►
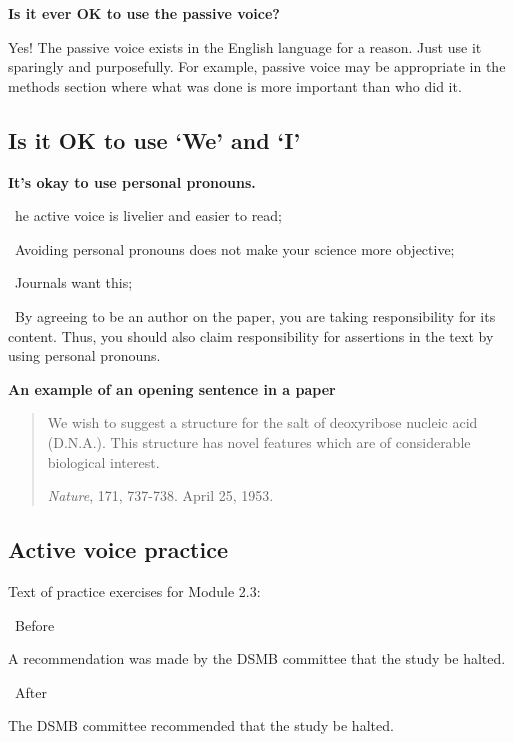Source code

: \documentclass[a4paper, 12pt]{article}
\begin{document}
\par\textbf{Is it ever OK to use the passive voice?}
\par Yes! The passive voice exists in the English language for a reason. Just use it sparingly and purposefully. For example, passive voice may be appropriate in the methods section where what was done is more important than who did it.

\newpage\subsection{Is it OK to use `We' and `I'}

\par\textbf{It's okay to use personal pronouns.}
\par\textbullet\ he active voice is livelier and easier to read;
\par\textbullet\  Avoiding personal pronouns does not make your science more objective;
\par\textbullet\ Journals want this;
\par\textbullet\ By agreeing to be an author on the paper, you are taking responsibility for its content. Thus, you should also claim responsibility for assertions in the text by using personal pronouns.


\par\textbf{An example of an opening sentence in a paper}

\vspace{4pt}\begin{quote}
We wish to suggest a structure for the salt of deoxyribose nucleic acid (D.N.A.). This structure has novel features which are of considerable biological interest.
\begin{flushright}
\textit{Nature}, 171, 737-738. April 25, 1953.
\end{flushright}
\end{quote}

\subsection{Active voice practice}

Text of practice exercises for Module 2.3:

\par\textbullet\ Before
\par A recommendation was made by the DSMB committee that the study be halted.

\par\textbullet\ After
\par The DSMB committee recommended that the study be halted.
\end{document}
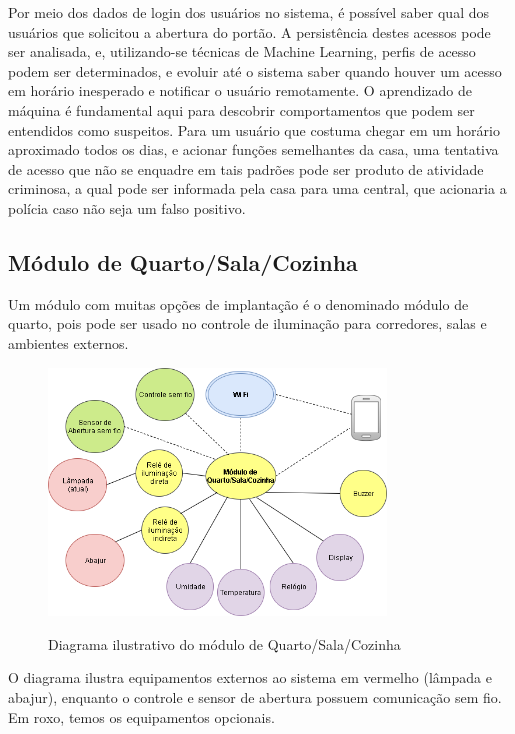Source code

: Por meio dos dados de login dos usuários no sistema, é possível saber qual dos usuários que solicitou a abertura do portão. A persistência destes acessos pode ser analisada, e, utilizando-se técnicas de Machine Learning, perfis de acesso podem ser determinados, e evoluir até o sistema saber quando houver um acesso em horário inesperado e notificar o usuário remotamente. O aprendizado de máquina é fundamental aqui para descobrir comportamentos que podem ser entendidos como suspeitos. Para um usuário que costuma chegar em um horário aproximado todos os dias, e acionar funções semelhantes da casa, uma tentativa de acesso que não se enquadre em tais padrões pode ser produto de atividade criminosa, a qual pode ser informada pela casa para uma central, que acionaria a polícia caso não seja um falso positivo.

\subsection{Módulo de Quarto/Sala/Cozinha}
Um módulo com muitas opções de implantação é o denominado módulo de quarto, pois pode ser usado no controle de iluminação para corredores, salas e ambientes externos.

\begin{figure}[H]
	\centering
	\caption{Diagrama ilustrativo do módulo de Quarto/Sala/Cozinha}
	\includegraphics[width=0.8\textwidth]{diagramaModuloQuarto}
	\label{fig:diagramaModuloQuarto}
\end{figure}

O diagrama ilustra equipamentos externos ao sistema em vermelho (lâmpada e abajur), enquanto o controle e sensor de abertura possuem comunicação sem fio. Em roxo, temos os equipamentos opcionais.

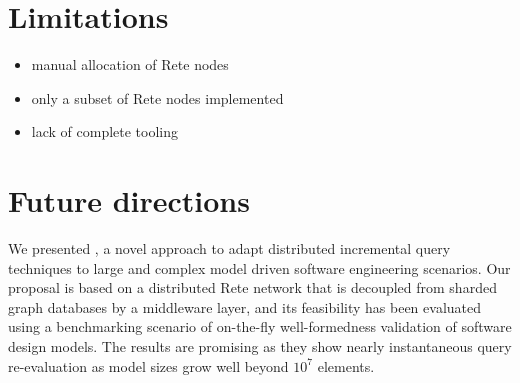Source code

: \section{Limitations}

\begin{itemize}
  \item manual allocation of Rete nodes
  \item only a subset of Rete nodes implemented 
  \item lack of complete tooling   
\end{itemize}

\section{Future directions}

We presented \iqd{}, a novel approach to adapt distributed incremental query techniques to large and complex model driven software engineering scenarios. Our proposal is based on a distributed Rete network that is decoupled from sharded graph databases by a middleware layer, and its feasibility has been evaluated using a benchmarking scenario of on-the-fly well-formedness validation of software design models. The results are promising as they show nearly instantaneous query re-evaluation as model sizes grow well beyond $10^7$ elements.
◄
YOUR ASSIGNMENT | Leave out the pictures and copy the rest of the material above exactly.

FINISHED EXERCISE |
Source code

: \documentclass[a4paper, 12pt]{article}
\begin{document}
\par\textbf{Is it ever OK to use the passive voice?}
\par Yes! The passive voice exists in the English language for a reason. Just use it sparingly and purposefully. For example, passive voice may be appropriate in the methods section where what was done is more important than who did it.

\newpage\subsection{Is it OK to use `We' and `I'}

\par\textbf{It's okay to use personal pronouns.}
\par\textbullet\ he active voice is livelier and easier to read;
\par\textbullet\  Avoiding personal pronouns does not make your science more objective;
\par\textbullet\ Journals want this;
\par\textbullet\ By agreeing to be an author on the paper, you are taking responsibility for its content. Thus, you should also claim responsibility for assertions in the text by using personal pronouns.


\par\textbf{An example of an opening sentence in a paper}

\vspace{4pt}\begin{quote}
We wish to suggest a structure for the salt of deoxyribose nucleic acid (D.N.A.). This structure has novel features which are of considerable biological interest.
\begin{flushright}
\textit{Nature}, 171, 737-738. April 25, 1953.
\end{flushright}
\end{quote}

\subsection{Active voice practice}

Text of practice exercises for Module 2.3:

\par\textbullet\ Before
\par A recommendation was made by the DSMB committee that the study be halted.

\par\textbullet\ After
\par The DSMB committee recommended that the study be halted.
\end{document}
Source code

: Por meio dos dados de login dos usuários no sistema, é possível saber qual dos usuários que solicitou a abertura do portão. A persistência destes acessos pode ser analisada, e, utilizando-se técnicas de Machine Learning, perfis de acesso podem ser determinados, e evoluir até o sistema saber quando houver um acesso em horário inesperado e notificar o usuário remotamente. O aprendizado de máquina é fundamental aqui para descobrir comportamentos que podem ser entendidos como suspeitos. Para um usuário que costuma chegar em um horário aproximado todos os dias, e acionar funções semelhantes da casa, uma tentativa de acesso que não se enquadre em tais padrões pode ser produto de atividade criminosa, a qual pode ser informada pela casa para uma central, que acionaria a polícia caso não seja um falso positivo.

\subsection{Módulo de Quarto/Sala/Cozinha}
Um módulo com muitas opções de implantação é o denominado módulo de quarto, pois pode ser usado no controle de iluminação para corredores, salas e ambientes externos.

\begin{figure}[H]
	\centering
	\caption{Diagrama ilustrativo do módulo de Quarto/Sala/Cozinha}
	\includegraphics[width=0.8\textwidth]{diagramaModuloQuarto}
	\label{fig:diagramaModuloQuarto}
\end{figure}

O diagrama ilustra equipamentos externos ao sistema em vermelho (lâmpada e abajur), enquanto o controle e sensor de abertura possuem comunicação sem fio. Em roxo, temos os equipamentos opcionais.

Source code

: \section{Limitations}

\begin{itemize}
  \item manual allocation of Rete nodes
  \item only a subset of Rete nodes implemented 
  \item lack of complete tooling   
\end{itemize}

\section{Future directions}

We presented \iqd{}, a novel approach to adapt distributed incremental query techniques to large and complex model driven software engineering scenarios. Our proposal is based on a distributed Rete network that is decoupled from sharded graph databases by a middleware layer, and its feasibility has been evaluated using a benchmarking scenario of on-the-fly well-formedness validation of software design models. The results are promising as they show nearly instantaneous query re-evaluation as model sizes grow well beyond $10^7$ elements.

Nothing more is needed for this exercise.